如上图所示,SessionWindow本质上没有固定的起止时间点,在Flink内部,会话窗口会为每条数据创建一个窗口,然后将距离不超过预设间隔时间的窗口合并,合并后成为一个SessionWindow并触发执行。
在编写Flink代码时,代码中指定使用Session Window会话窗口方式如下(基于KeyedStream为例):
#基于Process Time处理时间
keyedDs.window(ProcessingTimeSessionWindows.withGap(Time.seconds(3)))
或者
keyedDs.window(ProcessingTimeSessionWindows.withDynamicGap(...))
#基于EventTime事件时间
keyedDs.window(EventTimeSessionWindows.withGap(Time.seconds(3)))
或者
keyedDs.window(EventTimeSessionWindows.withDynamicGap(...))
以上代码ProcessingTimeSessionWindows调用withGap方法传入一个时间,该时间表示的就是对应数据没有输入的超时时间,超过该时间后就会自动划分形成会话窗口,ProcessingTimeSessionWindows除了有withGap方法外,还有withDynamicGap方法,通过该方法可以根据不同数据动态决定数据没有输入的超时时间。
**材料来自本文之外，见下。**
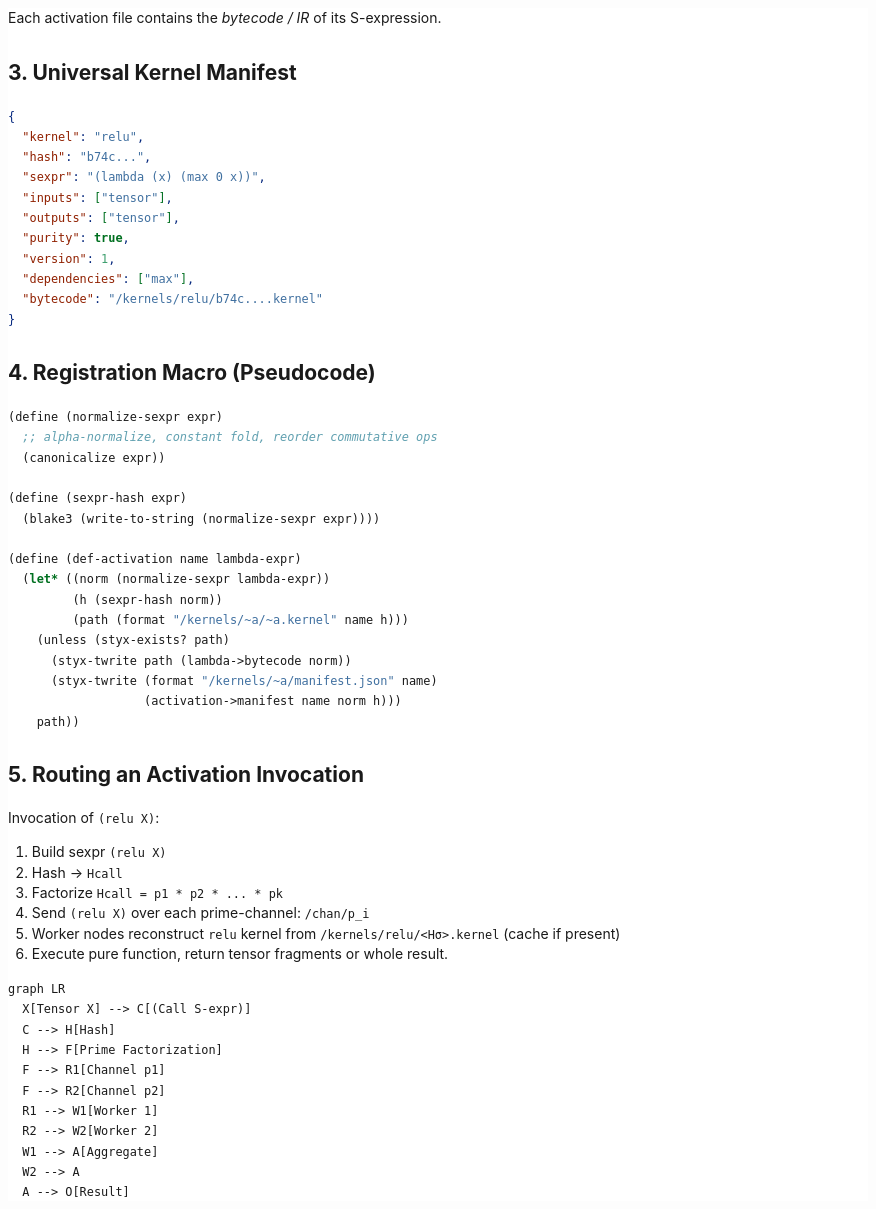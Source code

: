 Each activation file contains the *bytecode / IR* of its S-expression.

## 3. Universal Kernel Manifest

```json
{
  "kernel": "relu",
  "hash": "b74c...",
  "sexpr": "(lambda (x) (max 0 x))",
  "inputs": ["tensor"],
  "outputs": ["tensor"],
  "purity": true,
  "version": 1,
  "dependencies": ["max"],
  "bytecode": "/kernels/relu/b74c....kernel"
}
```

## 4. Registration Macro (Pseudocode)

```scheme
(define (normalize-sexpr expr)
  ;; alpha-normalize, constant fold, reorder commutative ops
  (canonicalize expr))

(define (sexpr-hash expr)
  (blake3 (write-to-string (normalize-sexpr expr))))

(define (def-activation name lambda-expr)
  (let* ((norm (normalize-sexpr lambda-expr))
         (h (sexpr-hash norm))
         (path (format "/kernels/~a/~a.kernel" name h)))
    (unless (styx-exists? path)
      (styx-twrite path (lambda->bytecode norm))
      (styx-twrite (format "/kernels/~a/manifest.json" name)
                   (activation->manifest name norm h)))
    path))
```

## 5. Routing an Activation Invocation

Invocation of `(relu X)`:
1. Build sexpr `(relu X)`
2. Hash → `Hcall`
3. Factorize `Hcall = p1 * p2 * ... * pk`
4. Send `(relu X)` over each prime-channel: `/chan/p_i`
5. Worker nodes reconstruct `relu` kernel from `/kernels/relu/<Hσ>.kernel` (cache if present)
6. Execute pure function, return tensor fragments or whole result.

```mermaid
graph LR
  X[Tensor X] --> C[(Call S-expr)]
  C --> H[Hash]
  H --> F[Prime Factorization]
  F --> R1[Channel p1]
  F --> R2[Channel p2]
  R1 --> W1[Worker 1]
  R2 --> W2[Worker 2]
  W1 --> A[Aggregate]
  W2 --> A
  A --> O[Result]
```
下面分别演示在KeyedStream和NoKeyedStream 实时数据流上Session Window会话窗口代码编写及测试,这里选择时间语义为EventTime事件时间,不再演示ProcessTime 时间语义。
KeyedStream
案例:读取基站日志数据,每个基站ID 3s内没有通话记录,则生成会话窗口统计相同通话总时长。
- Java代码:
StreamExecutionEnvironment env = StreamExecutionEnvironment.getExecutionEnvironment();
/**
* Socket中输入数据格式如下:
* 001,181,182,busy,1000,10
* 002,182,183,fail,3000,20
* 001,183,184,busy,2000,30
* 002,184,185,busy,6000,40
* 003,181,183,busy,5000,50
* 001,181,182,busy,7000,10
* 002,182,183,fail,9000,20
* 001,183,184,busy,11000,30
* 002,184,185,busy,6000,40
* 003,181,183,busy,12000,50
* 003,181,183,busy,17000,50
*/
DataStreamSource<String> sourceDS = env.socketTextStream("node5", 9999);
//将数据转换成StationLog对象
SingleOutputStreamOperator<StationLog> stationLogDS = sourceDS.map(new MapFunction<String, StationLog>() {
@Override
public StationLog map(String s) throws Exception {
String[] arr = s.split(",");
return new StationLog(arr[0].trim(),
arr[1].trim(),
arr[2].trim(),
arr[3].trim(),
Long.valueOf(arr[4]),
Long.valueOf(arr[5]));
}
});
//设置水位线
SingleOutputStreamOperator<StationLog> dsWithWatermark = stationLogDS.assignTimestampsAndWatermarks(
//设置watermark ,延迟时间为2s
WatermarkStrategy.<StationLog>forBoundedOutOfOrderness(Duration.ofSeconds(2))
//设置时间戳列信息
.withTimestampAssigner((stationLog, timestamp) -> stationLog.callTime)
//设置并行度空闲时间,方便推进水位线
.withIdleness(Duration.ofSeconds(5))
);
//按照基站ID进行分组,并每隔5s统计每个基站所有主叫通话总时长
KeyedStream<StationLog, String> keyedStream = dsWithWatermark.keyBy(new KeySelector<StationLog, String>() {
@Override
public String getKey(StationLog stationLog) throws Exception {
return stationLog.sid;
}
});
//每隔5s统计每个基站所有主叫通话总时长,使用事件时间
SingleOutputStreamOperator<String> result = keyedStream
.window(EventTimeSessionWindows.withGap(Time.seconds(3)))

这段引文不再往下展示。